SUPPLIED INFORMATION:
================

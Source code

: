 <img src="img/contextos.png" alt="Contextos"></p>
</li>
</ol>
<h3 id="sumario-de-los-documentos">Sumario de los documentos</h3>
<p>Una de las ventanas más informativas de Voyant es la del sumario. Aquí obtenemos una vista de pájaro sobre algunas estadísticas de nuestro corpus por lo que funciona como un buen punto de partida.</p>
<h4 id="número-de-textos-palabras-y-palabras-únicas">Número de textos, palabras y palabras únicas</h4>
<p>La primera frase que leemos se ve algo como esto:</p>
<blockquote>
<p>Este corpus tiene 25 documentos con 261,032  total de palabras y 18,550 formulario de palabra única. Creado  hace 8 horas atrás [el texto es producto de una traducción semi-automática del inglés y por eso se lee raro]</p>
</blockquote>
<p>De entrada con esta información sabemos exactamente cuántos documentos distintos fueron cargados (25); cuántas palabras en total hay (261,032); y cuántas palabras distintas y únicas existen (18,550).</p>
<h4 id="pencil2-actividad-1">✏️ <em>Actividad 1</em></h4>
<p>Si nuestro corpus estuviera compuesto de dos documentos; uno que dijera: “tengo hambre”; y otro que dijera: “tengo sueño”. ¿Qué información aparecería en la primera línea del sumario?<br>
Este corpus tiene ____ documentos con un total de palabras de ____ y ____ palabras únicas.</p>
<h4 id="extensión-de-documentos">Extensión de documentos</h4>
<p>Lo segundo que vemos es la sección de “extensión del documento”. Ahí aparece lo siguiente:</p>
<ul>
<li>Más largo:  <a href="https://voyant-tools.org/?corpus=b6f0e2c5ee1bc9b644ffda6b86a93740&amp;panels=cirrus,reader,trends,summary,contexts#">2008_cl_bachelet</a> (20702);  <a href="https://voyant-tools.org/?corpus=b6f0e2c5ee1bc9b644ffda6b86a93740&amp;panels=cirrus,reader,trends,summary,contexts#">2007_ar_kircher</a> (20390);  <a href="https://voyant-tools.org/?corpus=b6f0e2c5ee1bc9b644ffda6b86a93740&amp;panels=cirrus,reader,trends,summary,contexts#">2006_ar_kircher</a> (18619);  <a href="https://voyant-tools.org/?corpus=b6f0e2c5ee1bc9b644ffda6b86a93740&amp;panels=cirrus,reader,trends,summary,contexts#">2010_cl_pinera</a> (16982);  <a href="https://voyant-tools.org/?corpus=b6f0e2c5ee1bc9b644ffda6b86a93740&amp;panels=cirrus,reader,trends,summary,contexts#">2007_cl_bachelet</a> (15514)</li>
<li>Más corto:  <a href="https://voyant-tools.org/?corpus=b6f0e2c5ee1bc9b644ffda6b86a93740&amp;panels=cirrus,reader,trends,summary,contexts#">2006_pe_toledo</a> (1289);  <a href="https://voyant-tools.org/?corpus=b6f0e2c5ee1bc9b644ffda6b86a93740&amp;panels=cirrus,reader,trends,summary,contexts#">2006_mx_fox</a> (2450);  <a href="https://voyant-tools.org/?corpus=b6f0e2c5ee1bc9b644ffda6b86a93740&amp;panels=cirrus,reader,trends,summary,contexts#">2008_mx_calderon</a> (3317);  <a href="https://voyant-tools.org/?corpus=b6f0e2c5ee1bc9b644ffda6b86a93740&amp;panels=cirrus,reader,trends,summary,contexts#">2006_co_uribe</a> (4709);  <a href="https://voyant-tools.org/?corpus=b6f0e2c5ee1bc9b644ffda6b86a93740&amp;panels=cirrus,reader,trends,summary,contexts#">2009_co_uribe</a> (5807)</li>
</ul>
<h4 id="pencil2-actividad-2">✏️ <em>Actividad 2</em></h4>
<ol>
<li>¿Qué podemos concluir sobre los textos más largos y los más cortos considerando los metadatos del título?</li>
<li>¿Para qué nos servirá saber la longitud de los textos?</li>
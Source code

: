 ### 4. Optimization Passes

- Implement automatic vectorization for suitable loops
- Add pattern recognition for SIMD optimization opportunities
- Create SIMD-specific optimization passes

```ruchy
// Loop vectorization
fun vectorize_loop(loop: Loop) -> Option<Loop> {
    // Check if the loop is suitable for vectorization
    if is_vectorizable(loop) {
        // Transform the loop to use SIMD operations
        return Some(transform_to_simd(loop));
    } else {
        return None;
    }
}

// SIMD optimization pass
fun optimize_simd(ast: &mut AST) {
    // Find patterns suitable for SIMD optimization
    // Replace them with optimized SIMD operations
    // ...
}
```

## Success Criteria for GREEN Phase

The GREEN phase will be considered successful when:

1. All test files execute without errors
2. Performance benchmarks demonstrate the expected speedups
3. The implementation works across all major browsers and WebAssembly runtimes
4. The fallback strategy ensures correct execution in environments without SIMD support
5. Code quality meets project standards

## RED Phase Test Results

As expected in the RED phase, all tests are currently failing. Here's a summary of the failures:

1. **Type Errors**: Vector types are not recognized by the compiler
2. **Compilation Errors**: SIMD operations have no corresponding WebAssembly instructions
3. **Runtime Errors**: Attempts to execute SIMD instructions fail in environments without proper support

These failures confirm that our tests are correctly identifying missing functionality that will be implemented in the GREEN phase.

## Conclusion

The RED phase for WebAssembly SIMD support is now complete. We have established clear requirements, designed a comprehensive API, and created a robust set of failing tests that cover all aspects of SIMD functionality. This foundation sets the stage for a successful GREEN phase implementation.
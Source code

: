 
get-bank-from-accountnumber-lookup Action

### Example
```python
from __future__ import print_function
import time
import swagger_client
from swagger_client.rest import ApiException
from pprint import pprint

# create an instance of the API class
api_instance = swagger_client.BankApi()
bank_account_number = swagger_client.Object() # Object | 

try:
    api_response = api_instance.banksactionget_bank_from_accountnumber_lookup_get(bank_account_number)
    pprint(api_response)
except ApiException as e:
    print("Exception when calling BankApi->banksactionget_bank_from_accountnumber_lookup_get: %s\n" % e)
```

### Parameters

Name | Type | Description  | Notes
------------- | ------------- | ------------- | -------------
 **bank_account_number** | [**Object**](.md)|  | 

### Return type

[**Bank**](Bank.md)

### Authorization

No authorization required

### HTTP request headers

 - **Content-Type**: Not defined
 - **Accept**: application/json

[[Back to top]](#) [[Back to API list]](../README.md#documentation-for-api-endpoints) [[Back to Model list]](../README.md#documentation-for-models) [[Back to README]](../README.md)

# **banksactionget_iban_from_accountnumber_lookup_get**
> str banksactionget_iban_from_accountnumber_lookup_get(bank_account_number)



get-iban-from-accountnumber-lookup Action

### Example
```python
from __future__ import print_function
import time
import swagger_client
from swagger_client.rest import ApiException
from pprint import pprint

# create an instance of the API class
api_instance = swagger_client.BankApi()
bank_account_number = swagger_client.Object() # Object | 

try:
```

================

REQUIREMENT: Copy every line from the records that holds the string "failing".

SOLUTION FOR THIS TASK:
As expected in the RED phase, all tests are currently failing. Here's a summary of the failures:
The RED phase for WebAssembly SIMD support is now complete. We have established clear requirements, designed a comprehensive API, and created a robust set of failing tests that cover all aspects of SIMD functionality. This foundation sets the stage for a successful GREEN phase implementation.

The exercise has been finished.